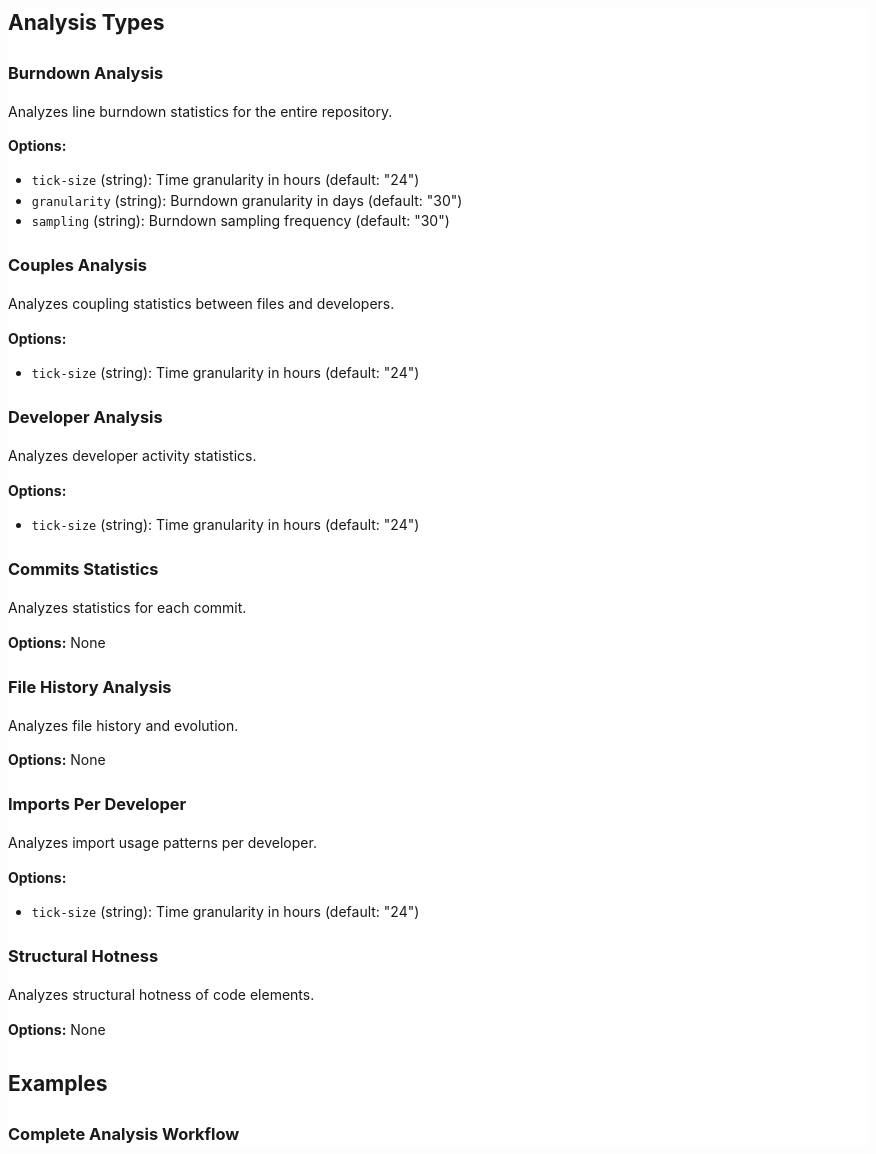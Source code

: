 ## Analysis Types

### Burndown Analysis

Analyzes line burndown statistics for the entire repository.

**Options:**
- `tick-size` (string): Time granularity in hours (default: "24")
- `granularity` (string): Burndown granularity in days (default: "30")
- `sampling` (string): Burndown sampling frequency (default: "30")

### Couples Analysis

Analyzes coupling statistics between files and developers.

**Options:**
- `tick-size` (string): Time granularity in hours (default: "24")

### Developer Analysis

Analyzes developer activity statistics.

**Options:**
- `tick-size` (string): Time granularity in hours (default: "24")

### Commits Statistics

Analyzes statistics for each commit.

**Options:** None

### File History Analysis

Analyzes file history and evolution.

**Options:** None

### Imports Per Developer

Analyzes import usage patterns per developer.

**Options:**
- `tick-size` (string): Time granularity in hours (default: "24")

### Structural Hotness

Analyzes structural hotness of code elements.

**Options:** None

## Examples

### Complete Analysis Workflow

> How to complete this task:
Only lines containing the string "Analyzes" belong in the answer; find them in the data above and copy them.

> Solution below:
Analyzes line burndown statistics for the entire repository.
Analyzes coupling statistics between files and developers.
Analyzes developer activity statistics.
Analyzes statistics for each commit.
Analyzes file history and evolution.
Analyzes import usage patterns per developer.
Analyzes structural hotness of code elements.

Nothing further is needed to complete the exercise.